Requirement - Where a line below includes the word "præcist", copy that line.

Exercise input -
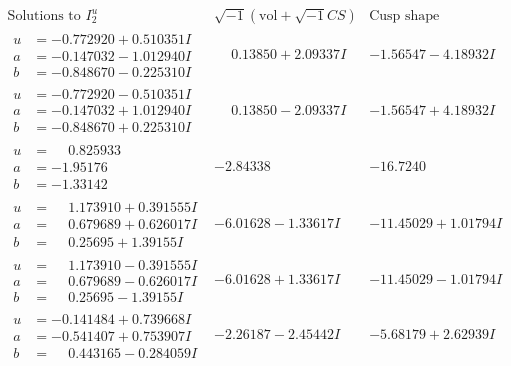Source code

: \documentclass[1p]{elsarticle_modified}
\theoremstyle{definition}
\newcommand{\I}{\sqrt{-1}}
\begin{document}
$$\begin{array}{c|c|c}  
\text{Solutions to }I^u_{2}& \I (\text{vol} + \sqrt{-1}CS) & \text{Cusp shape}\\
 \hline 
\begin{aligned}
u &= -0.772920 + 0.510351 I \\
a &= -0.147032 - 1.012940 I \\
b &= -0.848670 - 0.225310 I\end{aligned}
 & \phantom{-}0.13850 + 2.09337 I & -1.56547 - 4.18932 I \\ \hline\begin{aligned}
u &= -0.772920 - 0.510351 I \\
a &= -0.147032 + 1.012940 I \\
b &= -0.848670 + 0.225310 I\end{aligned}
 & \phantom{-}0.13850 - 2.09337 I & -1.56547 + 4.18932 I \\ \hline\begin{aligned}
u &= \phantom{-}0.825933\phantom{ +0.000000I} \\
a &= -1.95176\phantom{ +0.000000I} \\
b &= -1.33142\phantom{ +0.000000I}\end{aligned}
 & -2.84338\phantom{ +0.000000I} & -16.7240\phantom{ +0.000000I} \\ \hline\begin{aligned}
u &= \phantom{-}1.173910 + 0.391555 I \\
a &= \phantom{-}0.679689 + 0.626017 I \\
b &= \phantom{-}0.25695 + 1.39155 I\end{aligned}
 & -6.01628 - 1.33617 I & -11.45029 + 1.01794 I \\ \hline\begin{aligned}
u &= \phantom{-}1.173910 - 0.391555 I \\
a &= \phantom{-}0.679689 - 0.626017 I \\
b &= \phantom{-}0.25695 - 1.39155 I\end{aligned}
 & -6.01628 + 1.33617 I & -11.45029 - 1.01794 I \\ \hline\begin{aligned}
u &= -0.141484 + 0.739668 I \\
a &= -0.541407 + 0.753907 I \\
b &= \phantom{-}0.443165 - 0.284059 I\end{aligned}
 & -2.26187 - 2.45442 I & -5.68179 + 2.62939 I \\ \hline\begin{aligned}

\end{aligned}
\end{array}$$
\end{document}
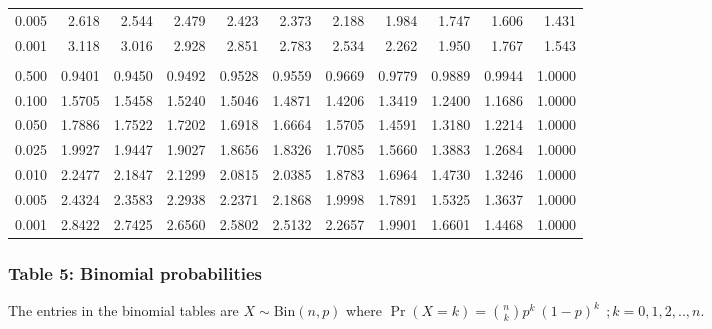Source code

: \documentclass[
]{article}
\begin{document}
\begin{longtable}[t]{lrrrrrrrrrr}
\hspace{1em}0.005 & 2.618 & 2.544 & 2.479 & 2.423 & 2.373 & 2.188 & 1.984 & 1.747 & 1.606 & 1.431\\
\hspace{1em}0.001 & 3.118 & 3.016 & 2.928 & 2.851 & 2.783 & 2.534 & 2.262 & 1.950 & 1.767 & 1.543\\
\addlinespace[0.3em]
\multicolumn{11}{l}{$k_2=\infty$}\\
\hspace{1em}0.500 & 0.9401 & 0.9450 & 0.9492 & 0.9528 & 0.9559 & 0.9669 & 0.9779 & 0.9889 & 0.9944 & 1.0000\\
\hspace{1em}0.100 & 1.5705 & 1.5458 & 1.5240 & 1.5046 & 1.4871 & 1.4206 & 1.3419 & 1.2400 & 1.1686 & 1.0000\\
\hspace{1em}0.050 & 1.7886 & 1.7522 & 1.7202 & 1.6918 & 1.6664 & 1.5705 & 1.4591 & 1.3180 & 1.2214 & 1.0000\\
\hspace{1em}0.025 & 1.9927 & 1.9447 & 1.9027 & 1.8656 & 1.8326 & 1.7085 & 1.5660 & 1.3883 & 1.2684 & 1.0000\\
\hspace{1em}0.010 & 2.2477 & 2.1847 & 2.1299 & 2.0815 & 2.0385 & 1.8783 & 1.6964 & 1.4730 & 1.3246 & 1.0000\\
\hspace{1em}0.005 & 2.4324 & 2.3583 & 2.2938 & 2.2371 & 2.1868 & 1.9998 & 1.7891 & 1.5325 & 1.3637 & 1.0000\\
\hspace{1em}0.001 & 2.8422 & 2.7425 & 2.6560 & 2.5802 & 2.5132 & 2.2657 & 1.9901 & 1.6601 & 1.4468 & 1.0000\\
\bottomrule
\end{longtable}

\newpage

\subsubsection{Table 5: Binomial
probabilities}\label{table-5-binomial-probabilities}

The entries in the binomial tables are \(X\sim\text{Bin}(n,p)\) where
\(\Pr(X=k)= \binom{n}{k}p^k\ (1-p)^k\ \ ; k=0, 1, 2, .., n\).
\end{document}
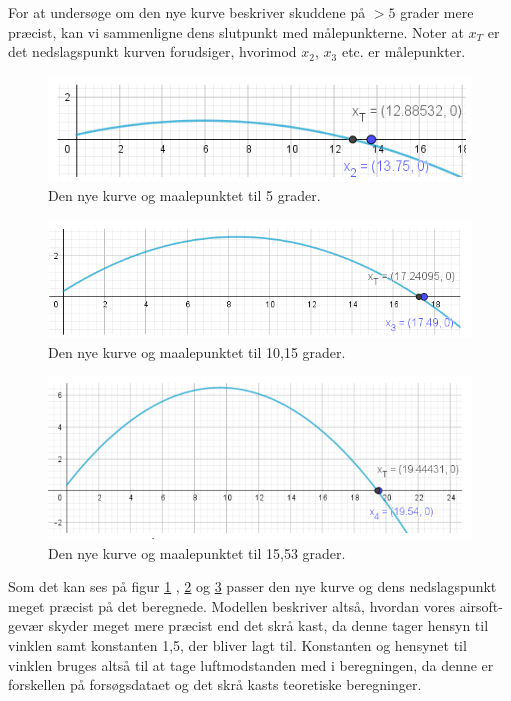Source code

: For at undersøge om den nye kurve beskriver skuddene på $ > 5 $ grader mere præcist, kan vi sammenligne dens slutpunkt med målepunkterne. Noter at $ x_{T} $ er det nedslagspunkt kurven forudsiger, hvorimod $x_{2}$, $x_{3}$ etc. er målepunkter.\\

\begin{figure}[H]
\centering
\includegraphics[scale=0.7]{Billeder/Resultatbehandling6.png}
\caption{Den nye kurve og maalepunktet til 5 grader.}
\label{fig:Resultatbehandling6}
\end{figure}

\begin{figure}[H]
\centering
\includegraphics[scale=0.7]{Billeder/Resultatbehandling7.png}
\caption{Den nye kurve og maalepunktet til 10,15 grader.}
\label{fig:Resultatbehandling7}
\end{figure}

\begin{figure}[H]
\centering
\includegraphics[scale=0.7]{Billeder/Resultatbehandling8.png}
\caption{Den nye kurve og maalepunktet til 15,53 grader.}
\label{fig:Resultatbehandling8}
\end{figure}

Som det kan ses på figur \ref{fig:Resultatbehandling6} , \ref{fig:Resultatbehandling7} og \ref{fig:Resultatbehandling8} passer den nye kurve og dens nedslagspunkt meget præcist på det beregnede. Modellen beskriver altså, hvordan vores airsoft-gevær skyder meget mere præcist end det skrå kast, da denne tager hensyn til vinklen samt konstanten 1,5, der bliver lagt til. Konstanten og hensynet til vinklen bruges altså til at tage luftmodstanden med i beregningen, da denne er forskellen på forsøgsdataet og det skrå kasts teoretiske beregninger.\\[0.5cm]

Written answer -
: For at undersøge om den nye kurve beskriver skuddene på $ > 5 $ grader mere præcist, kan vi sammenligne dens slutpunkt med målepunkterne. Noter at $ x_{T} $ er det nedslagspunkt kurven forudsiger, hvorimod $x_{2}$, $x_{3}$ etc. er målepunkter.\\
Som det kan ses på figur \ref{fig:Resultatbehandling6} , \ref{fig:Resultatbehandling7} og \ref{fig:Resultatbehandling8} passer den nye kurve og dens nedslagspunkt meget præcist på det beregnede. Modellen beskriver altså, hvordan vores airsoft-gevær skyder meget mere præcist end det skrå kast, da denne tager hensyn til vinklen samt konstanten 1,5, der bliver lagt til. Konstanten og hensynet til vinklen bruges altså til at tage luftmodstanden med i beregningen, da denne er forskellen på forsøgsdataet og det skrå kasts teoretiske beregninger.\\[0.5cm]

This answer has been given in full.